Dallas firm chosen to lead search for LSU president
LSU’s presidential search committee picked a Dallas-based firm on Friday to recruit candidates in what has been estimated will be a six-month search.
LSU and its associated foundations will pay R. Williams Funk & Associates $120,000 plus expenses to lead the search.
The firm, which recently recruited Indiana Gov. Mitch Daniels to become president of Purdue University, has finished seven searches in the last 60 days, President Bill Funk told the committee Friday.
LSU has been without a leader since the Board of Supervisors fired John Lombardi in April.
Some board members said Lombardi’s brash style was compromising their clout with the state Legislature.
The person selected will be in charge of LSU’s $3.5 billion network of four university campuses, a law school, two medical schools, 10 hospitals and dozens of outpatient medical clinics across Louisiana.

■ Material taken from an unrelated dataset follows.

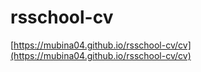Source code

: # rsschool-cv

[https://mubina04.github.io/rsschool-cv/cv](https://mubina04.github.io/rsschool-cv/cv)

LSU is also looking for someone to lead the Baton Rouge campus after Chancellor Michael Martin accepted an offer to become the head of the Colorado State University System in May.
Blake Chatelain, chairman of the LSU System Presidential Search Committee, didn’t rule out the possibility of combining the president and chancellor positions.
LSU has already contracted with the Washington, D.C.-based AGB consulting firm to help shape the parameters of the search. The firm was in Baton Rouge in late June interviewing faculty, deans and alumni to collect input on the type of leader best suited to run the LSU System.
The firm previously came to Baton Rouge in 2006 to work on a prior presidential search at which time the idea of merging the two positions was also discussed.
LSU’s search panel bypassed AGB’s recruiting arm, AGB Search, on Friday in favor of the Dallas company with committee members saying they felt more comfortable with Funk.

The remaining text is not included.